Please repeat, from the entries that follow, the lines from the one containing "along with a" through the one containing "automatically available in" exactly, adding nothing.
*** DATA PROVIDED Section Begins ***
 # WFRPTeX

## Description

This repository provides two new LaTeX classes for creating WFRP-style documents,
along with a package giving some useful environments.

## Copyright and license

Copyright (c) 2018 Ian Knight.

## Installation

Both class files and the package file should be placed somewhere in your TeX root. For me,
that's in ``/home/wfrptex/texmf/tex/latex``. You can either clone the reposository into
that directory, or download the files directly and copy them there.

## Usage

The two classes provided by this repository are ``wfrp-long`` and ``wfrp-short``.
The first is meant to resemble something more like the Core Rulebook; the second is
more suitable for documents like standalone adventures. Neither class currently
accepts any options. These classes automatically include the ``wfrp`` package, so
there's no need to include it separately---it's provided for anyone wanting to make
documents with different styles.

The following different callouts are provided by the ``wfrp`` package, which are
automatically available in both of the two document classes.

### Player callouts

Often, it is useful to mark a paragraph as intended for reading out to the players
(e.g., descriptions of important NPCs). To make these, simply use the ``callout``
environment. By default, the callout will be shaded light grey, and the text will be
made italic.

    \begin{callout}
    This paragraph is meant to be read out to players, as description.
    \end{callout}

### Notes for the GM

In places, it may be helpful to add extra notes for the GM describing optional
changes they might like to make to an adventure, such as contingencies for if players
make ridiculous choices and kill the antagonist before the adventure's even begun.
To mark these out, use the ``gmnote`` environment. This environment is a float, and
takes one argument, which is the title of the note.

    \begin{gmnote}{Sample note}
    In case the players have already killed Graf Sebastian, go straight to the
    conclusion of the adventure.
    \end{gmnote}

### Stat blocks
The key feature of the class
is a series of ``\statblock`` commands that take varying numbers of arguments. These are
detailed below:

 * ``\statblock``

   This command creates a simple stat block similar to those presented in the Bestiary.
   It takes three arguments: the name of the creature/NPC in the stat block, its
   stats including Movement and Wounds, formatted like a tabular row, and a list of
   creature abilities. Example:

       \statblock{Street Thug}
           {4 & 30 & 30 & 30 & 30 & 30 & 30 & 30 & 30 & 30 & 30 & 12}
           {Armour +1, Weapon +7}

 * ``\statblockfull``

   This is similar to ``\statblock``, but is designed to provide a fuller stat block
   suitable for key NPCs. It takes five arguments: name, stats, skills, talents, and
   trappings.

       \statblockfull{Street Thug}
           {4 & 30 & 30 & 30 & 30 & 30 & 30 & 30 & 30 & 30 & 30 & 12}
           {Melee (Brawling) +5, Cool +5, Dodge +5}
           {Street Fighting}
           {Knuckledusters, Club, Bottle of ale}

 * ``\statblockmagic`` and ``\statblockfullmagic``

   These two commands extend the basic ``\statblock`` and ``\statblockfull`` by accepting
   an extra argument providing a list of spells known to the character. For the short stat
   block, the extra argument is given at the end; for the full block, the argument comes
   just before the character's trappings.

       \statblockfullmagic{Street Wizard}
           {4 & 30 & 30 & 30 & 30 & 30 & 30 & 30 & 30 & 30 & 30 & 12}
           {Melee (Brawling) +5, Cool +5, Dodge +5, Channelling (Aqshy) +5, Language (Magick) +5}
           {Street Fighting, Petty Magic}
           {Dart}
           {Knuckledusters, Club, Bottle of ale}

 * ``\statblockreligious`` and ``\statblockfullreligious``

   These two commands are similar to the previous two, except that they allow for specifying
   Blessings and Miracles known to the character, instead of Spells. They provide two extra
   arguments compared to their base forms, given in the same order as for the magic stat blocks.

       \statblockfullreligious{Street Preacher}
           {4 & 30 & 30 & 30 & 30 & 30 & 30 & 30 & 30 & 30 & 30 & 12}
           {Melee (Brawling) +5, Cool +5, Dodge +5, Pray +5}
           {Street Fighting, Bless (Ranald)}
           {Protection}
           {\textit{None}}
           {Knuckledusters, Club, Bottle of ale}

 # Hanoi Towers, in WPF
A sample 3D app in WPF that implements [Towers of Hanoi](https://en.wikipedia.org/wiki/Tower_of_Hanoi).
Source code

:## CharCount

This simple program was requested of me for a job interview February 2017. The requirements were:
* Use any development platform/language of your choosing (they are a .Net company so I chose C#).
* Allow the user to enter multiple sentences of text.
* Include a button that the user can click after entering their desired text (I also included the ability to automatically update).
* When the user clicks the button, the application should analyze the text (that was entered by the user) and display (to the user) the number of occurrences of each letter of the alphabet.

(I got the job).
*** DATA PROVIDED Section Ends ***
- [RESULT]:
along with a package giving some useful environments.

## Copyright and license

Copyright (c) 2018 Ian Knight.

## Installation

Both class files and the package file should be placed somewhere in your TeX root. For me,
that's in ``/home/wfrptex/texmf/tex/latex``. You can either clone the reposository into
that directory, or download the files directly and copy them there.

## Usage

The two classes provided by this repository are ``wfrp-long`` and ``wfrp-short``.
The first is meant to resemble something more like the Core Rulebook; the second is
more suitable for documents like standalone adventures. Neither class currently
accepts any options. These classes automatically include the ``wfrp`` package, so
there's no need to include it separately---it's provided for anyone wanting to make
documents with different styles.

The following different callouts are provided by the ``wfrp`` package, which are
automatically available in both of the two document classes.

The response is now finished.